ASSIGNMENT:
Every record should be copied exactly, and the images omitted.
---------- EXERCISE DATA
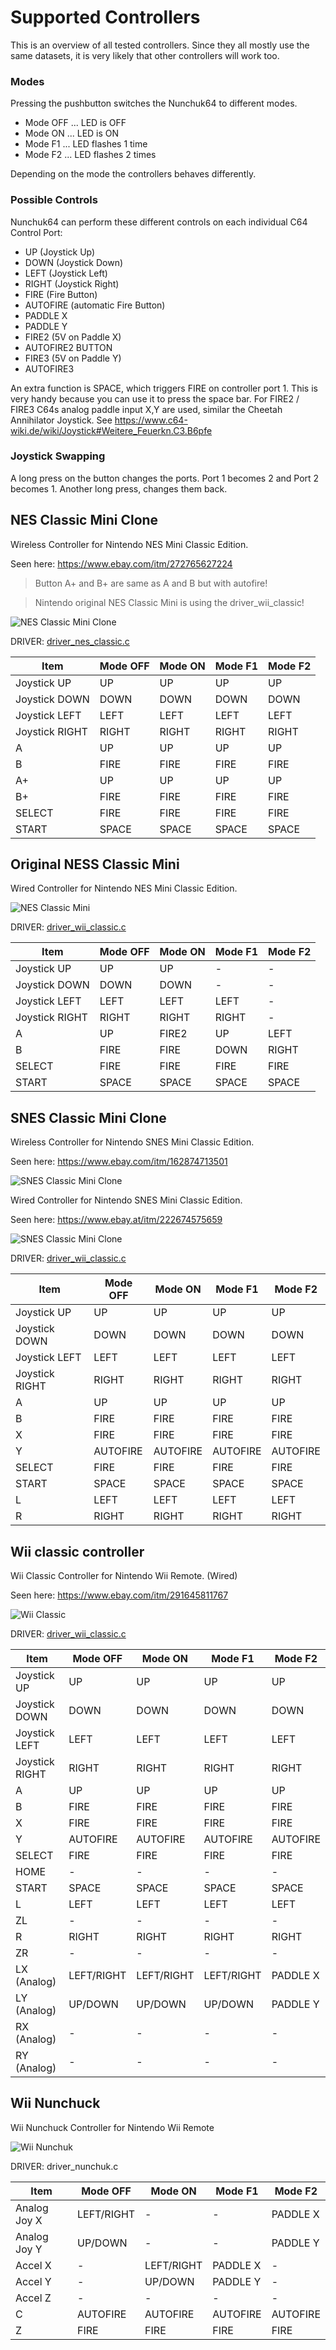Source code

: # Supported Controllers
This is an overview of all tested controllers.
Since they all mostly use the same datasets, it is very likely that other controllers will work too.

### Modes
Pressing the pushbutton switches the Nunchuk64 to different modes.

- Mode OFF ... LED is OFF
- Mode ON  ... LED is ON
- Mode F1  ... LED flashes 1 time
- Mode F2  ... LED flashes 2 times

Depending on the mode the controllers behaves differently.

### Possible Controls
Nunchuk64 can perform these different controls on each individual C64 Control Port:

- UP (Joystick Up)
- DOWN (Joystick Down)
- LEFT (Joystick Left)
- RIGHT (Joystick Right)
- FIRE (Fire Button)
- AUTOFIRE  (automatic Fire Button)
- PADDLE X
- PADDLE Y
- FIRE2 (5V on Paddle X)
- AUTOFIRE2 BUTTON
- FIRE3 (5V on Paddle Y)
- AUTOFIRE3

An extra function is SPACE, which triggers FIRE on controller port 1.
This is very handy because you can use it to press the space bar.
For FIRE2 / FIRE3 C64s analog paddle input X,Y are used,
similar the Cheetah Annihilator Joystick.
See https://www.c64-wiki.de/wiki/Joystick#Weitere_Feuerkn.C3.B6pfe

### Joystick Swapping
A long press on the button changes the ports. Port 1 becomes 2 and Port 2 becomes 1.
Another long press, changes them back.

## NES Classic Mini Clone
Wireless Controller for Nintendo NES Mini Classic Edition.

Seen here: https://www.ebay.com/itm/272765627224
> Button A+ and B+ are same as A and B but with autofire!

> Nintendo original NES Classic Mini is using the driver_wii_classic!

![NES Classic Mini Clone](nes_classic_mini_clone.jpg)

DRIVER: [driver_nes_classic.c]

| Item          |Mode OFF  |Mode ON   |Mode F1   |Mode F2   |
| --------------|----------|----------|----------|----------|
| Joystick UP   |UP        |UP        |UP        |UP        |
| Joystick DOWN |DOWN      |DOWN      |DOWN      |DOWN      |
| Joystick LEFT |LEFT      |LEFT      |LEFT      |LEFT      |
| Joystick RIGHT|RIGHT     |RIGHT     |RIGHT     |RIGHT     |
| A             |UP        |UP        |UP        |UP        |
| B             |FIRE      |FIRE      |FIRE      |FIRE      |
| A+            |UP        |UP        |UP        |UP        |
| B+            |FIRE      |FIRE      |FIRE      |FIRE      |
| SELECT        |FIRE      |FIRE      |FIRE      |FIRE      |
| START         |SPACE     |SPACE     |SPACE     |SPACE     |

## Original NESS Classic Mini
Wired Controller for Nintendo NES Mini Classic Edition.

![NES Classic Mini](nes_classic_mini.jpg)

DRIVER: [driver_wii_classic.c]

| Item          |Mode OFF  |Mode ON   |Mode F1   |Mode F2   |
| --------------|----------|----------|----------|----------|
| Joystick UP   |UP        |UP        |-         |-         |
| Joystick DOWN |DOWN      |DOWN      |-         |-         |
| Joystick LEFT |LEFT      |LEFT      |LEFT      |-         |
| Joystick RIGHT|RIGHT     |RIGHT     |RIGHT     |-         |
| A             |UP        |FIRE2     |UP        |LEFT      |
| B             |FIRE      |FIRE      |DOWN      |RIGHT     |
| SELECT        |FIRE      |FIRE      |FIRE      |FIRE      |
| START         |SPACE     |SPACE     |SPACE     |SPACE     |

## SNES Classic Mini Clone
Wireless Controller for Nintendo SNES Mini Classic Edition.

Seen here: https://www.ebay.com/itm/162874713501

![SNES Classic Mini Clone](snes_classic_mini_clone.jpg)

Wired Controller for Nintendo SNES Mini Classic Edition.

Seen here: https://www.ebay.at/itm/222674575659

![SNES Classic Mini Clone](snes_classic_mini_clone_wired.jpg)

DRIVER: [driver_wii_classic.c]

| Item          |Mode OFF  |Mode ON   |Mode F1   |Mode F2   |
| --------------|----------|----------|----------|----------|
| Joystick UP   |UP        |UP        |UP        |UP        |
| Joystick DOWN |DOWN      |DOWN      |DOWN      |DOWN      |
| Joystick LEFT |LEFT      |LEFT      |LEFT      |LEFT      |
| Joystick RIGHT|RIGHT     |RIGHT     |RIGHT     |RIGHT     |
| A             |UP        |UP        |UP        |UP        |
| B             |FIRE      |FIRE      |FIRE      |FIRE      |
| X             |FIRE      |FIRE      |FIRE      |FIRE      |
| Y             |AUTOFIRE  |AUTOFIRE  |AUTOFIRE  |AUTOFIRE  |
| SELECT        |FIRE      |FIRE      |FIRE      |FIRE      |
| START         |SPACE     |SPACE     |SPACE     |SPACE     |
| L             |LEFT      |LEFT      |LEFT      |LEFT      |
| R             |RIGHT     |RIGHT     |RIGHT     |RIGHT     |

## Wii classic controller
Wii Classic Controller for Nintendo Wii Remote. (Wired)

Seen here: https://www.ebay.com/itm/291645811767

![Wii Classic](wii_classic.jpg)

DRIVER: [driver_wii_classic.c]

| Item          |Mode OFF  |Mode ON   |Mode F1   |Mode F2   |
| --------------|----------|----------|----------|----------|
| Joystick UP   |UP        |UP        |UP        |UP        |
| Joystick DOWN |DOWN      |DOWN      |DOWN      |DOWN      |
| Joystick LEFT |LEFT      |LEFT      |LEFT      |LEFT      |
| Joystick RIGHT|RIGHT     |RIGHT     |RIGHT     |RIGHT     |
| A             |UP        |UP        |UP        |UP        |
| B             |FIRE      |FIRE      |FIRE      |FIRE      |
| X             |FIRE      |FIRE      |FIRE      |FIRE      |
| Y             |AUTOFIRE  |AUTOFIRE  |AUTOFIRE  |AUTOFIRE  |
| SELECT        |FIRE      |FIRE      |FIRE      |FIRE      |
| HOME          |-         |-         |-         |-         |
| START         |SPACE     |SPACE     |SPACE     |SPACE     |
| L             |LEFT      |LEFT      |LEFT      |LEFT      |
| ZL            |-         |-         |-         |-         |
| R             |RIGHT     |RIGHT     |RIGHT     |RIGHT     |
| ZR            |-         |-         |-         |-         |
| LX (Analog)   |LEFT/RIGHT|LEFT/RIGHT|LEFT/RIGHT|PADDLE X  |
| LY (Analog)   |UP/DOWN   |UP/DOWN   |UP/DOWN   |PADDLE Y  |
| RX (Analog)   |-         |-         |-         |-         |
| RY (Analog)   |-         |-         |-         |-         |

## Wii Nunchuck
Wii Nunchuck Controller for Nintendo Wii Remote

![Wii Nunchuk](wii_nunchuk.jpg)

DRIVER: driver_nunchuk.c

| Item          |Mode OFF  |Mode ON   |Mode F1   |Mode F2   |
| --------------|----------|----------|----------|----------|
| Analog Joy X  |LEFT/RIGHT|-         |-         |PADDLE X  |
| Analog Joy Y  |UP/DOWN   |-         |-         |PADDLE Y  |
| Accel X       |-         |LEFT/RIGHT|PADDLE X  |-         |
| Accel Y       |-         |UP/DOWN   |PADDLE Y  |-         |
| Accel Z       |-         |-         |-         |-         |
| C             |AUTOFIRE  |AUTOFIRE  |AUTOFIRE  |AUTOFIRE  |
| Z             |FIRE      |FIRE      |FIRE      |FIRE      |


[driver_nes_classic.c]: <https://github.com/djtulan/nunchuk64/blob/master/src/driver_nes_classic.c>
[driver_wii_classic.c]: <https://github.com/djtulan/nunchuk64/blob/master/src/driver_wii_classic.c>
--------------------
WRITTEN REPLY:
Source code

: # Supported Controllers
This is an overview of all tested controllers.
Since they all mostly use the same datasets, it is very likely that other controllers will work too.

### Modes
Pressing the pushbutton switches the Nunchuk64 to different modes.

- Mode OFF ... LED is OFF
- Mode ON  ... LED is ON
- Mode F1  ... LED flashes 1 time
- Mode F2  ... LED flashes 2 times

Depending on the mode the controllers behaves differently.

### Possible Controls
Nunchuk64 can perform these different controls on each individual C64 Control Port:

- UP (Joystick Up)
- DOWN (Joystick Down)
- LEFT (Joystick Left)
- RIGHT (Joystick Right)
- FIRE (Fire Button)
- AUTOFIRE  (automatic Fire Button)
- PADDLE X
- PADDLE Y
- FIRE2 (5V on Paddle X)
- AUTOFIRE2 BUTTON
- FIRE3 (5V on Paddle Y)
- AUTOFIRE3

An extra function is SPACE, which triggers FIRE on controller port 1.
This is very handy because you can use it to press the space bar.
For FIRE2 / FIRE3 C64s analog paddle input X,Y are used,
similar the Cheetah Annihilator Joystick.
See https://www.c64-wiki.de/wiki/Joystick#Weitere_Feuerkn.C3.B6pfe

### Joystick Swapping
A long press on the button changes the ports. Port 1 becomes 2 and Port 2 becomes 1.
Another long press, changes them back.

## NES Classic Mini Clone
Wireless Controller for Nintendo NES Mini Classic Edition.

Seen here: https://www.ebay.com/itm/272765627224
> Button A+ and B+ are same as A and B but with autofire!

> Nintendo original NES Classic Mini is using the driver_wii_classic!

![NES Classic Mini Clone](nes_classic_mini_clone.jpg)

DRIVER: [driver_nes_classic.c]

| Item          |Mode OFF  |Mode ON   |Mode F1   |Mode F2   |
| --------------|----------|----------|----------|----------|
| Joystick UP   |UP        |UP        |UP        |UP        |
| Joystick DOWN |DOWN      |DOWN      |DOWN      |DOWN      |
| Joystick LEFT |LEFT      |LEFT      |LEFT      |LEFT      |
| Joystick RIGHT|RIGHT     |RIGHT     |RIGHT     |RIGHT     |
| A             |UP        |UP        |UP        |UP        |
| B             |FIRE      |FIRE      |FIRE      |FIRE      |
| A+            |UP        |UP        |UP        |UP        |
| B+            |FIRE      |FIRE      |FIRE      |FIRE      |
| SELECT        |FIRE      |FIRE      |FIRE      |FIRE      |
| START         |SPACE     |SPACE     |SPACE     |SPACE     |

## Original NESS Classic Mini
Wired Controller for Nintendo NES Mini Classic Edition.

![NES Classic Mini](nes_classic_mini.jpg)

DRIVER: [driver_wii_classic.c]

| Item          |Mode OFF  |Mode ON   |Mode F1   |Mode F2   |
| --------------|----------|----------|----------|----------|
| Joystick UP   |UP        |UP        |-         |-         |
| Joystick DOWN |DOWN      |DOWN      |-         |-         |
| Joystick LEFT |LEFT      |LEFT      |LEFT      |-         |
| Joystick RIGHT|RIGHT     |RIGHT     |RIGHT     |-         |
| A             |UP        |FIRE2     |UP        |LEFT      |
| B             |FIRE      |FIRE      |DOWN      |RIGHT     |
| SELECT        |FIRE      |FIRE      |FIRE      |FIRE      |
| START         |SPACE     |SPACE     |SPACE     |SPACE     |

## SNES Classic Mini Clone
Wireless Controller for Nintendo SNES Mini Classic Edition.

Seen here: https://www.ebay.com/itm/162874713501

![SNES Classic Mini Clone](snes_classic_mini_clone.jpg)

Wired Controller for Nintendo SNES Mini Classic Edition.

Seen here: https://www.ebay.at/itm/222674575659

![SNES Classic Mini Clone](snes_classic_mini_clone_wired.jpg)

DRIVER: [driver_wii_classic.c]

| Item          |Mode OFF  |Mode ON   |Mode F1   |Mode F2   |
| --------------|----------|----------|----------|----------|
| Joystick UP   |UP        |UP        |UP        |UP        |
| Joystick DOWN |DOWN      |DOWN      |DOWN      |DOWN      |
| Joystick LEFT |LEFT      |LEFT      |LEFT      |LEFT      |
| Joystick RIGHT|RIGHT     |RIGHT     |RIGHT     |RIGHT     |
| A             |UP        |UP        |UP        |UP        |
| B             |FIRE      |FIRE      |FIRE      |FIRE      |
| X             |FIRE      |FIRE      |FIRE      |FIRE      |
| Y             |AUTOFIRE  |AUTOFIRE  |AUTOFIRE  |AUTOFIRE  |
| SELECT        |FIRE      |FIRE      |FIRE      |FIRE      |
| START         |SPACE     |SPACE     |SPACE     |SPACE     |
| L             |LEFT      |LEFT      |LEFT      |LEFT      |
| R             |RIGHT     |RIGHT     |RIGHT     |RIGHT     |

## Wii classic controller
Wii Classic Controller for Nintendo Wii Remote. (Wired)

Seen here: https://www.ebay.com/itm/291645811767

![Wii Classic](wii_classic.jpg)

DRIVER: [driver_wii_classic.c]

| Item          |Mode OFF  |Mode ON   |Mode F1   |Mode F2   |
| --------------|----------|----------|----------|----------|
| Joystick UP   |UP        |UP        |UP        |UP        |
| Joystick DOWN |DOWN      |DOWN      |DOWN      |DOWN      |
| Joystick LEFT |LEFT      |LEFT      |LEFT      |LEFT      |
| Joystick RIGHT|RIGHT     |RIGHT     |RIGHT     |RIGHT     |
| A             |UP        |UP        |UP        |UP        |
| B             |FIRE      |FIRE      |FIRE      |FIRE      |
| X             |FIRE      |FIRE      |FIRE      |FIRE      |
| Y             |AUTOFIRE  |AUTOFIRE  |AUTOFIRE  |AUTOFIRE  |
| SELECT        |FIRE      |FIRE      |FIRE      |FIRE      |
| HOME          |-         |-         |-         |-         |
| START         |SPACE     |SPACE     |SPACE     |SPACE     |
| L             |LEFT      |LEFT      |LEFT      |LEFT      |
| ZL            |-         |-         |-         |-         |
| R             |RIGHT     |RIGHT     |RIGHT     |RIGHT     |
| ZR            |-         |-         |-         |-         |
| LX (Analog)   |LEFT/RIGHT|LEFT/RIGHT|LEFT/RIGHT|PADDLE X  |
| LY (Analog)   |UP/DOWN   |UP/DOWN   |UP/DOWN   |PADDLE Y  |
| RX (Analog)   |-         |-         |-         |-         |
| RY (Analog)   |-         |-         |-         |-         |

## Wii Nunchuck
Wii Nunchuck Controller for Nintendo Wii Remote

![Wii Nunchuk](wii_nunchuk.jpg)

DRIVER: driver_nunchuk.c

| Item          |Mode OFF  |Mode ON   |Mode F1   |Mode F2   |
| --------------|----------|----------|----------|----------|
| Analog Joy X  |LEFT/RIGHT|-         |-         |PADDLE X  |
| Analog Joy Y  |UP/DOWN   |-         |-         |PADDLE Y  |
| Accel X       |-         |LEFT/RIGHT|PADDLE X  |-         |
| Accel Y       |-         |UP/DOWN   |PADDLE Y  |-         |
| Accel Z       |-         |-         |-         |-         |
| C             |AUTOFIRE  |AUTOFIRE  |AUTOFIRE  |AUTOFIRE  |
| Z             |FIRE      |FIRE      |FIRE      |FIRE      |


[driver_nes_classic.c]: <https://github.com/djtulan/nunchuk64/blob/master/src/driver_nes_classic.c>
[driver_wii_classic.c]: <https://github.com/djtulan/nunchuk64/blob/master/src/driver_wii_classic.c>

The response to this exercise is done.